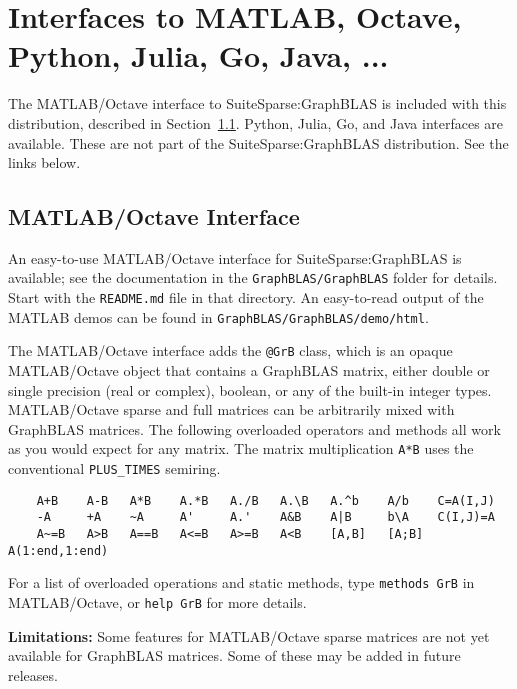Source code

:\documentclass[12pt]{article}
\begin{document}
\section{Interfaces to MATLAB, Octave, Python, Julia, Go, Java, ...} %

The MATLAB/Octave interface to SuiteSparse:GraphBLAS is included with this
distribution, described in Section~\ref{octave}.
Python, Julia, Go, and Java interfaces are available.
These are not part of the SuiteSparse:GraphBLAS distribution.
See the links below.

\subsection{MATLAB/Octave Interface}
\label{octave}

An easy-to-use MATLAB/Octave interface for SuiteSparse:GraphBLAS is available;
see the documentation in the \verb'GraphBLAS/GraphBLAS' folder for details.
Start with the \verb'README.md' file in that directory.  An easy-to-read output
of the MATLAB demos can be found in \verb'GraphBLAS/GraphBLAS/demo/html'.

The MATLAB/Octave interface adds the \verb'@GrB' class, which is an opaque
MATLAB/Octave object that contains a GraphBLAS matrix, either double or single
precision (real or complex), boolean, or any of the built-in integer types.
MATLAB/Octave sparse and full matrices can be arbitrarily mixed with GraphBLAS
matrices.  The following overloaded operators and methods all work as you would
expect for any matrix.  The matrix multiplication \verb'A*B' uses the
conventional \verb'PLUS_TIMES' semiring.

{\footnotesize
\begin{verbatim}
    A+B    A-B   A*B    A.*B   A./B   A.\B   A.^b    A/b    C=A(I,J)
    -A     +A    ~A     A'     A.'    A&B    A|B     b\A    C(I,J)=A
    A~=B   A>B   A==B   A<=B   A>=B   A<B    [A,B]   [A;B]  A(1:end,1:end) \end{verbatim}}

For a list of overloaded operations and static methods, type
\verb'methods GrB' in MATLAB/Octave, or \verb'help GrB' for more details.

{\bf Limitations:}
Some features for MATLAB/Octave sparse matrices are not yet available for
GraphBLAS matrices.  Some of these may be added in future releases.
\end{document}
* * *
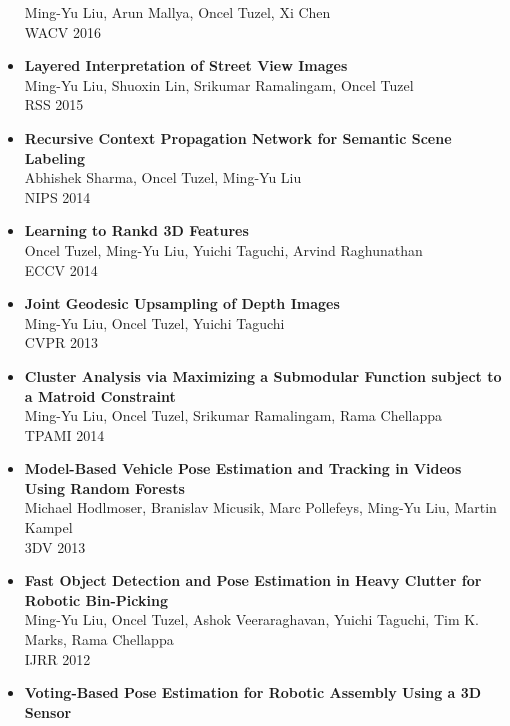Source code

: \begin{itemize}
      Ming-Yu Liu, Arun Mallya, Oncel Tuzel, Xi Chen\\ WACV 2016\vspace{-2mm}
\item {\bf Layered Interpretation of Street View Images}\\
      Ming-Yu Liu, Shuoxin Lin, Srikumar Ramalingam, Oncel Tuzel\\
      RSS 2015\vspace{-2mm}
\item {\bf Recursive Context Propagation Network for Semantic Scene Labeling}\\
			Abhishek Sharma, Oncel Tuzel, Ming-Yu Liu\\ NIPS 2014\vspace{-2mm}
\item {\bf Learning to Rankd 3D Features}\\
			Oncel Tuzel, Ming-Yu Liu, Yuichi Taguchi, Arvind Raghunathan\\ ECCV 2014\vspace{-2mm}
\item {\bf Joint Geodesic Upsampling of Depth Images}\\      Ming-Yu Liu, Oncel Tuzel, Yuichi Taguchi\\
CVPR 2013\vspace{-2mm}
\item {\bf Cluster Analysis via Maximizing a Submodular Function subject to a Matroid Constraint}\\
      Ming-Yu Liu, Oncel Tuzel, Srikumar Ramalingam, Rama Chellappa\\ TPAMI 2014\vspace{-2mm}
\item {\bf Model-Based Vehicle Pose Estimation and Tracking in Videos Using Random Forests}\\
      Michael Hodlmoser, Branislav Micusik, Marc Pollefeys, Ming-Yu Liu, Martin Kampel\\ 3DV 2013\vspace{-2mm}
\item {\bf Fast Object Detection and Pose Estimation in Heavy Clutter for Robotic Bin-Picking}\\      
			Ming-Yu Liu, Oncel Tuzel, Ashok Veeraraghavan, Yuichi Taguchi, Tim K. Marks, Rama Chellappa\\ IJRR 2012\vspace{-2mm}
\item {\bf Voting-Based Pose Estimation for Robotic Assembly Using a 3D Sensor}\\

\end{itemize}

EXERCISE DESCRIPTION: Extract, from the material above, each line holding the word "Java".

RESPONSE AREA:
\section{Interfaces to MATLAB, Octave, Python, Julia, Go, Java, ...} %
Python, Julia, Go, and Java interfaces are available.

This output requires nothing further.